[Collected data entries]
------
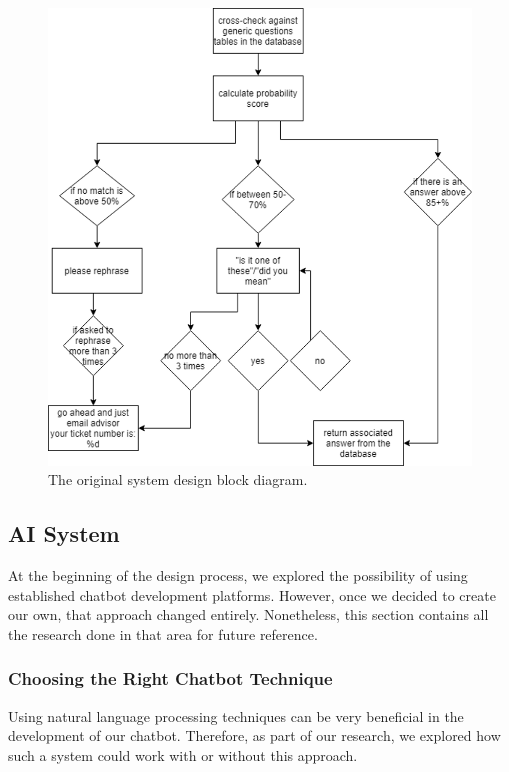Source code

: \documentclass[titlepage, 12pt]{article}
\begin{document}
\begin{figure}[p]
    \centering\includegraphics[width=1\linewidth]{images/original-system-design.png}
    \caption{The original system design block diagram.}
\end{figure}








\subsection{AI System}

At the beginning of the design process, we explored the possibility of using established chatbot development platforms. However, once we decided to create our own, that approach changed entirely. Nonetheless, this section contains all the research done in that area for future reference.

\subsubsection{Choosing the Right Chatbot Technique}

Using natural language processing techniques can be very beneficial in the development of our chatbot. Therefore, as part of our research, we explored how such a system could work with or without this approach.
\end{document}
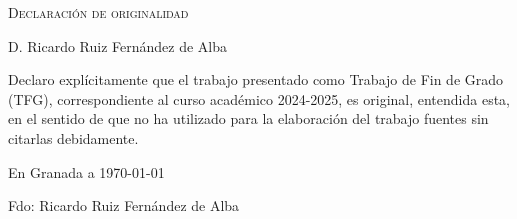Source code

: \thispagestyle{empty}

\hfill\vfill

\textsc{Declaración de originalidad}\\\bigskip

D. Ricardo Ruiz Fernández de Alba \\\medskip

Declaro explícitamente que el trabajo presentado como Trabajo de Fin de Grado (TFG), correspondiente al curso académico 2024-2025, es original, entendida esta, en el sentido de que no ha utilizado para la elaboración del trabajo fuentes sin citarlas debidamente.
\medskip

En Granada a \today 
\begin{flushleft} 
Fdo: Ricardo Ruiz Fernández de Alba

\end{flushleft}

\vfill

\cleardoublepage
\endinput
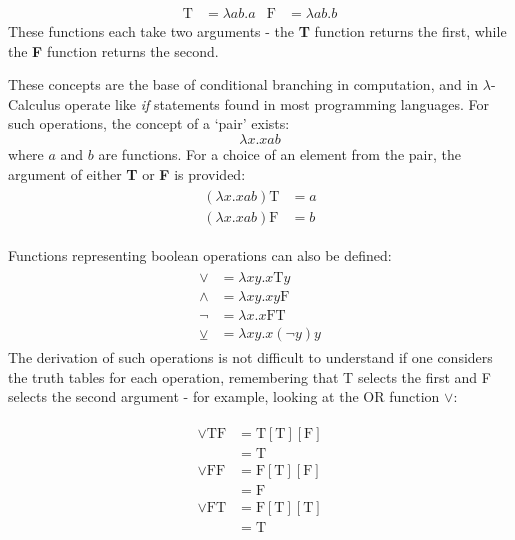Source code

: \documentclass[Master.tex]{subfiles}
\begin{document}
\begin{equation*}
\begin{aligned}
\bm{\mathrm{T}} &= \lambda ab.a
  & %
\bm{\mathrm{F}} &= \lambda ab.b
\end{aligned}
\end{equation*}
These functions each take two arguments - the \textbf{T} function returns the first, while the \textbf{F} function returns the second.

These concepts are the base of conditional branching in computation, and in $\lambda$-Calculus operate like \textit{if} statements found in most programming languages. For such operations, the concept of a `pair' exists:
\cite{church1941lambda}
\begin{equation*}
\lambda x.xab
\end{equation*}
where $a$ and $b$ are functions. For a choice of an element from the pair, the argument of either \textbf{T} or \textbf{F} is provided:
\begin{gather*}
\begin{aligned}
(\lambda x.xab)\bm{\mathrm{T}} &= a\\
(\lambda x.xab)\bm{\mathrm{F}} &= b
\end{aligned}
\end{gather*}

Functions representing boolean operations can also be defined:
\cite{rojas2015lambdatutorial}
\begin{gather*}
\begin{aligned}
\vee &= \lambda xy.x\bm{\mathrm{T}}y\\
\wedge &= \lambda xy.xy\bm{\mathrm{F}}\\
\lnot &= \lambda x.x\bm{\mathrm{FT}} \\
\veebar &= \lambda xy.x(\lnot y)y
\end{aligned}
\end{gather*}
The derivation of such operations is not difficult to understand if one considers the truth tables for each operation, remembering that T selects the first and F selects the second argument - for example, looking at the OR function $\vee$:

\begin{gather*}
\begin{aligned}
\vee \bm{\mathrm{TF}} &= \bm{\mathrm{T}}[\bm{\mathrm{T}}][\bm{\mathrm{F}}] \\
&= \bm{\mathrm{T}} \\
\vee \bm{\mathrm{FF}} &= \bm{\mathrm{F}}[\bm{\mathrm{T}}][\bm{\mathrm{F}}] \\
&= \bm{\mathrm{F}} \\
\vee \bm{\mathrm{FT}} &= \bm{\mathrm{F}}[\bm{\mathrm{T}}][\bm{\mathrm{T}}] \\
&= \bm{\mathrm{T}} \\
\end{aligned}
\end{gather*}
\end{document}
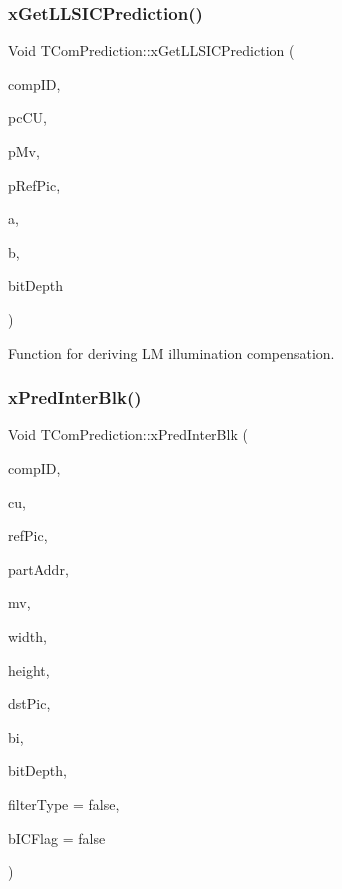 \subsubsection{\texorpdfstring{x\+Get\+L\+L\+S\+I\+C\+Prediction()}{xGetLLSICPrediction()}}
{\footnotesize\ttfamily Void T\+Com\+Prediction\+::x\+Get\+L\+L\+S\+I\+C\+Prediction (\begin{DoxyParamCaption}\item[{const Component\+ID}]{comp\+ID,  }\item[{\hyperlink{class_t_com_data_c_u}{T\+Com\+Data\+CU} $\ast$}]{pc\+CU,  }\item[{\hyperlink{class_t_com_mv}{T\+Com\+Mv} $\ast$}]{p\+Mv,  }\item[{\hyperlink{class_t_com_pic_yuv}{T\+Com\+Pic\+Yuv} $\ast$}]{p\+Ref\+Pic,  }\item[{Int \&}]{a,  }\item[{Int \&}]{b,  }\item[{const Int}]{bit\+Depth }\end{DoxyParamCaption})\hspace{0.3cm}{\ttfamily [protected]}}

Function for deriving LM illumination compensation. \mbox{\label{class_t_com_prediction_a7a9e256d00059c789e8d4502a0047a63}} 
\subsubsection{\texorpdfstring{x\+Pred\+Inter\+Blk()}{xPredInterBlk()}}
{\footnotesize\ttfamily Void T\+Com\+Prediction\+::x\+Pred\+Inter\+Blk (\begin{DoxyParamCaption}\item[{const Component\+ID}]{comp\+ID,  }\item[{\hyperlink{class_t_com_data_c_u}{T\+Com\+Data\+CU} $\ast$}]{cu,  }\item[{\hyperlink{class_t_com_pic_yuv}{T\+Com\+Pic\+Yuv} $\ast$}]{ref\+Pic,  }\item[{U\+Int}]{part\+Addr,  }\item[{\hyperlink{class_t_com_mv}{T\+Com\+Mv} $\ast$}]{mv,  }\item[{Int}]{width,  }\item[{Int}]{height,  }\item[{\hyperlink{class_t_com_yuv}{T\+Com\+Yuv} $\ast$}]{dst\+Pic,  }\item[{Bool}]{bi,  }\item[{const Int}]{bit\+Depth,  }\item[{Bool}]{filter\+Type = {\ttfamily false},  }\item[{Bool}]{b\+I\+C\+Flag = {\ttfamily false} }\end{DoxyParamCaption})\hspace{0.3cm}{\ttfamily [protected]}}



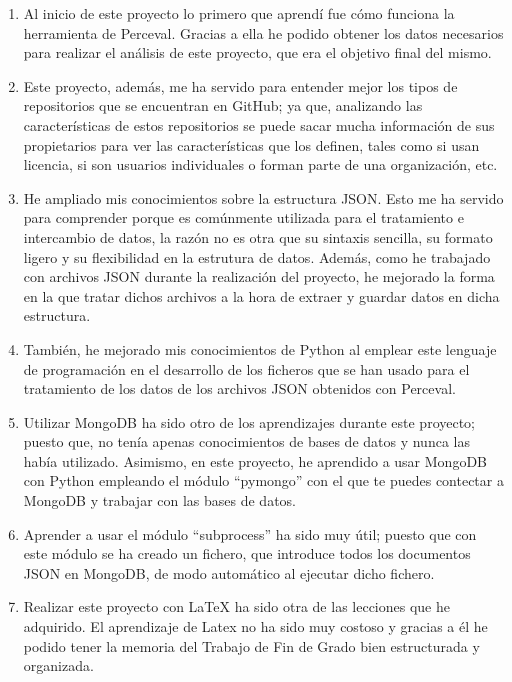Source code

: \documentclass[a4paper, 12pt]{book}
\begin{document}
\begin{enumerate}
  \item  Al inicio de este proyecto lo primero que aprendí fue cómo funciona la herramienta de Perceval. Gracias a ella he podido obtener los datos necesarios para realizar el análisis de este proyecto, que era el objetivo final del mismo. 
  \item  Este proyecto, además, me ha servido para entender mejor los tipos de repositorios que se encuentran en GitHub; ya que, analizando las características de estos repositorios se puede sacar mucha información de sus propietarios para ver las características que los definen, tales como si usan licencia, si son usuarios individuales o forman parte de una organización, etc.
  \item  He ampliado mis conocimientos sobre la estructura JSON. Esto me ha servido para comprender porque es comúnmente utilizada para el tratamiento e intercambio de datos, la razón no es otra que su sintaxis sencilla, su formato ligero y su flexibilidad en la estrutura de datos. Además, como he trabajado con archivos JSON durante la realización del proyecto, he mejorado la forma en la que tratar dichos archivos a la hora de extraer y guardar datos en dicha estructura.  
  \item  También, he mejorado mis conocimientos de Python al emplear este lenguaje de programación en el desarrollo de los ficheros que se han usado para el tratamiento de los datos de los archivos JSON obtenidos con Perceval.    
  \item  Utilizar MongoDB ha sido otro de los aprendizajes durante este proyecto; puesto que, no tenía apenas conocimientos de bases de datos y nunca las había utilizado. Asimismo, en este proyecto, he aprendido a usar MongoDB con Python empleando el módulo ``pymongo'' con el que te puedes contectar a MongoDB y trabajar con las bases de datos.
  \item  Aprender a usar el módulo ``subprocess'' ha sido muy útil; puesto que con este módulo se ha creado un fichero, que introduce todos los documentos JSON en MongoDB, de modo automático al ejecutar dicho fichero.
  \item  Realizar este proyecto con LaTeX ha sido otra de las lecciones que he adquirido. El aprendizaje de Latex no ha sido muy costoso y gracias a él he podido tener la memoria del Trabajo de Fin de Grado bien estructurada y organizada.
\end{enumerate}
\end{document}
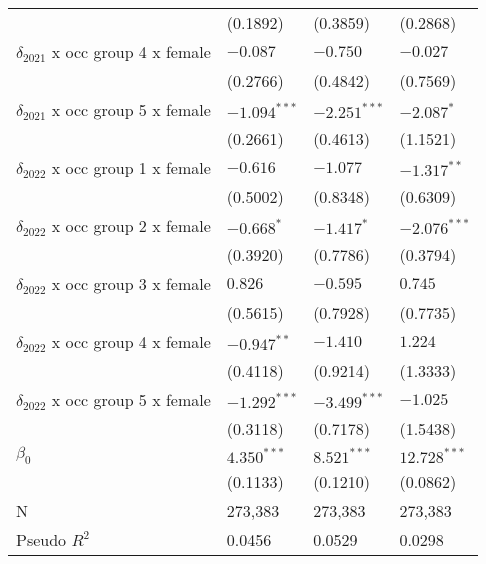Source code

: \begin{tabular}{llll}
                                       &           (0.1892) &           (0.3859) &           (0.2868) \\
$\delta_{2021}$ x occ group 4 x female &           $-0.087$ &           $-0.750$ &           $-0.027$ \\
                                       &           (0.2766) &           (0.4842) &           (0.7569) \\
$\delta_{2021}$ x occ group 5 x female &     $-1.094^{***}$ &     $-2.251^{***}$ &         $-2.087^*$ \\
                                       &           (0.2661) &           (0.4613) &           (1.1521) \\
$\delta_{2022}$ x occ group 1 x female &           $-0.616$ &           $-1.077$ &      $-1.317^{**}$ \\
                                       &           (0.5002) &           (0.8348) &           (0.6309) \\
$\delta_{2022}$ x occ group 2 x female &         $-0.668^*$ &         $-1.417^*$ &     $-2.076^{***}$ \\
                                       &           (0.3920) &           (0.7786) &           (0.3794) \\
$\delta_{2022}$ x occ group 3 x female &            $0.826$ &           $-0.595$ &            $0.745$ \\
                                       &           (0.5615) &           (0.7928) &           (0.7735) \\
$\delta_{2022}$ x occ group 4 x female &      $-0.947^{**}$ &           $-1.410$ &            $1.224$ \\
                                       &           (0.4118) &           (0.9214) &           (1.3333) \\
$\delta_{2022}$ x occ group 5 x female &     $-1.292^{***}$ &     $-3.499^{***}$ &           $-1.025$ \\
                                       &           (0.3118) &           (0.7178) &           (1.5438) \\
$\beta_0$                              &      $4.350^{***}$ &      $8.521^{***}$ &     $12.728^{***}$ \\
                                       &           (0.1133) &           (0.1210) &           (0.0862) \\
N                                      &            273,383 &            273,383 &            273,383 \\
Pseudo $R^2$                           &             0.0456 &             0.0529 &             0.0298 \\
\bottomrule
\end{tabular}
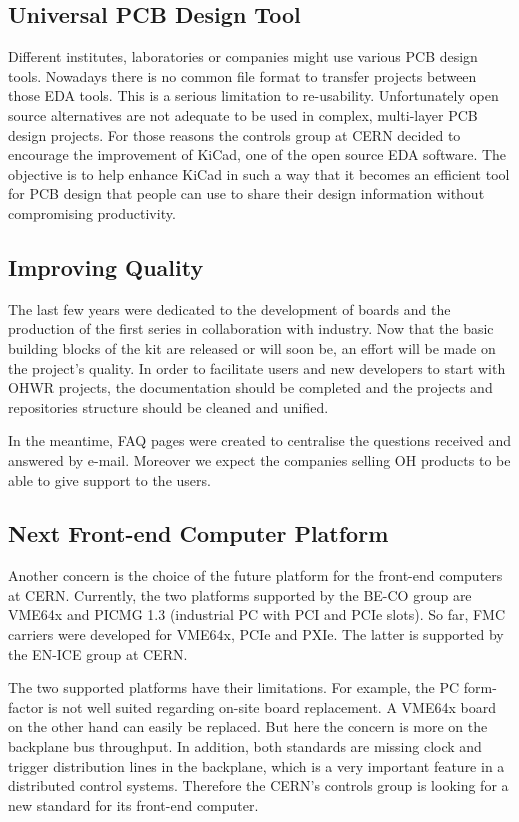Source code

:\documentclass{JAC2003}
\begin{document}
\subsection{Universal PCB Design Tool}
Different institutes, laboratories or companies might use various PCB design tools.
Nowadays there is no common file format to transfer projects between those EDA tools.
This is a serious limitation to re-usability.
Unfortunately open source alternatives are not adequate to be used in complex, multi-layer PCB design projects.
For those reasons the controls group at CERN decided to encourage the improvement of KiCad, one of the open source EDA software.
The objective is to help enhance KiCad in such a way that it becomes an efficient tool for PCB design that people can use to share their design information without compromising productivity.

\subsection{Improving Quality}
The last few years were dedicated to the development of boards and the production of the first series in collaboration with industry.
Now that the basic building blocks of the kit are released or will soon be, an effort will be made on the project's quality.
In order to facilitate users and new developers to start with OHWR projects, the documentation should be completed and the projects and repositories structure should be cleaned and unified.

In the meantime, FAQ pages were created to centralise the questions received and answered by e-mail.
Moreover we expect the companies selling OH products to be able to give support to the users.

\subsection{Next Front-end Computer Platform}
Another concern is the choice of the future platform for the front-end computers at CERN.
Currently, the two platforms supported by the BE-CO group are VME64x and PICMG 1.3 (industrial PC with PCI and PCIe slots).
So far, FMC carriers were developed for VME64x, PCIe and PXIe.
The latter is supported by the EN-ICE group at CERN.

The two supported platforms have their limitations.
For example, the PC form-factor is not well suited regarding on-site board replacement.
A VME64x board on the other hand can easily be replaced.
But here the concern is more on the backplane bus throughput.
In addition, both standards are missing clock and trigger distribution lines in the backplane, which is a very important feature in a distributed control systems.
Therefore the CERN's controls group is looking for a new standard for its front-end computer.
\end{document}
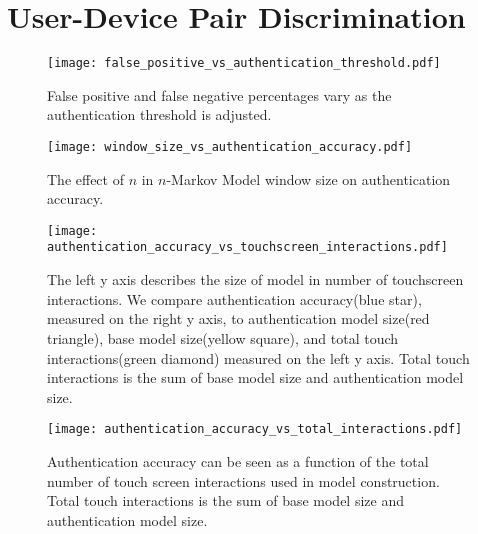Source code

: \section{User-Device Pair Discrimination}
\label{sec:differentiation}

\begin{figure}
\centering
\texttt{[image: false\_positive\_vs\_authentication\_threshold.pdf]}
\caption{False positive and false negative percentages vary as the authentication threshold is adjusted.}
\label{fig:threshold_vs_percentages}
\end{figure}

\begin{figure}
\centering
\texttt{[image: window\_size\_vs\_authentication\_accuracy.pdf]}
\caption{The effect of $n$ in $n$-Markov Model window size on authentication accuracy.}
\label{fig:window_size_vs_authentication_accuracy}
\end{figure}

\begin{figure}
\centering
\texttt{[image: authentication\_accuracy\_vs\_touchscreen\_interactions.pdf]}
\caption{
The left y axis describes the size of model
in number of touchscreen interactions.
We compare
authentication accuracy(blue star), measured on the right y axis, 
to authentication model size(red triangle),
base model size(yellow square),
and total touch interactions(green diamond)
measured on the left y axis.
Total touch interactions is the sum of
base model size and authentication model size.
}
\label{fig:authentication_accuracy}
\end{figure}

\begin{figure}
\centering
\texttt{[image: authentication\_accuracy\_vs\_total\_interactions.pdf]}
\caption{
Authentication accuracy can be seen as
a function of
the total number of touch screen interactions
used in model construction.
Total touch interactions is the sum of
base model size and authentication model size.
}
\label{fig:total_touches_vs_authentication_accuracy}
\end{figure}

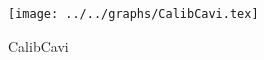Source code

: \begin{figure}[h] \centering\texttt{[image: ../../graphs/CalibCavi.tex]}\caption{CalibCavi}\label{gr:CalibCavi} \end{figure}

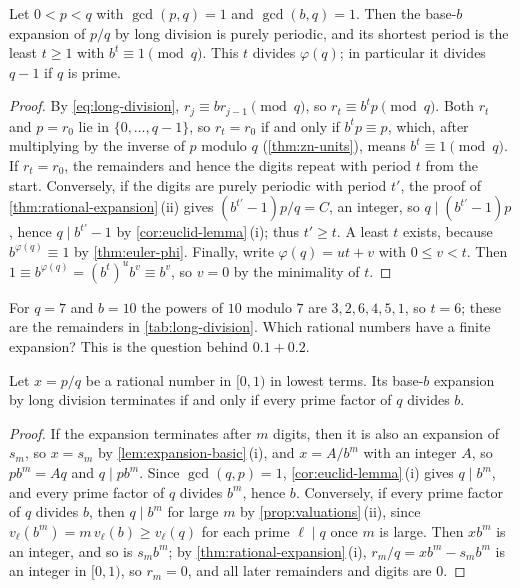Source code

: \begin{proposition}
\label{prop:period}
Let $0<p<q$ with $\gcd(p,q)=1$ and $\gcd(b,q)=1$. Then the base-$b$ expansion of $p/q$ by long division is purely periodic, and its shortest period is the least $t\ge1$ with $b^t\equiv1\pmod q$. This $t$ divides $\varphi(q)$; in particular it divides $q-1$ if $q$ is prime.
\end{proposition}

\begin{proof}
By \eqref{eq:long-division}, $r_j\equiv br_{j-1}\pmod q$, so $r_t\equiv b^tp\pmod q$. Both $r_t$ and $p=r_0$ lie in $\{0,\ldots,q-1\}$, so $r_t=r_0$ if and only if $b^tp\equiv p$, which, after multiplying by the inverse of $p$ modulo $q$ (\cref{thm:zn-units}), means $b^t\equiv1\pmod q$. If $r_t=r_0$, the remainders and hence the digits repeat with period $t$ from the start. Conversely, if the digits are purely periodic with period $t'$, the proof of \cref{thm:rational-expansion}\,(ii) gives $(b^{t'}-1)p/q=C$, an integer, so $q\mid(b^{t'}-1)p$, hence $q\mid b^{t'}-1$ by \cref{cor:euclid-lemma}\,(i); thus $t'\ge t$. A least $t$ exists, because $b^{\varphi(q)}\equiv1$ by \cref{thm:euler-phi}. Finally, write $\varphi(q)=ut+v$ with $0\le v<t$. Then $1\equiv b^{\varphi(q)}=(b^t)^ub^v\equiv b^v$, so $v=0$ by the minimality of $t$.
\end{proof}

For $q=7$ and $b=10$ the powers of $10$ modulo $7$ are $3,2,6,4,5,1$, so $t=6$; these are the remainders in \cref{tab:long-division}. Which rational numbers have a finite expansion? This is the question behind $0.1+0.2$.

\begin{proposition}
\label{prop:terminating}
Let $x=p/q$ be a rational number in $[0,1)$ in lowest terms. Its base-$b$ expansion by long division terminates if and only if every prime factor of $q$ divides $b$.
\end{proposition}

\begin{proof}
If the expansion terminates after $m$ digits, then it is also an expansion of $s_m$, so $x=s_m$ by \cref{lem:expansion-basic}\,(i), and $x=A/b^m$ with an integer $A$, so $pb^m=Aq$ and $q\mid pb^m$. Since $\gcd(q,p)=1$, \cref{cor:euclid-lemma}\,(i) gives $q\mid b^m$, and every prime factor of $q$ divides $b^m$, hence $b$. Conversely, if every prime factor of $q$ divides $b$, then $q\mid b^m$ for large $m$ by \cref{prop:valuations}\,(ii), since $v_\ell(b^m)=m\,v_\ell(b)\ge v_\ell(q)$ for each prime $\ell\mid q$ once $m$ is large. Then $xb^m$ is an integer, and so is $s_mb^m$; by \cref{thm:rational-expansion}\,(i), $r_m/q=xb^m-s_mb^m$ is an integer in $[0,1)$, so $r_m=0$, and all later remainders and digits are $0$.
\end{proof}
------
Exercise goal:
Return each line of the entries that holds the string "platforms".

Solution for this problem:
At the beginning of the design process, we explored the possibility of using established chatbot development platforms. However, once we decided to create our own, that approach changed entirely. Nonetheless, this section contains all the research done in that area for future reference.
Currently, the two platforms supported by the BE-CO group are VME64x and PICMG 1.3 (industrial PC with PCI and PCIe slots).
The two supported platforms have their limitations.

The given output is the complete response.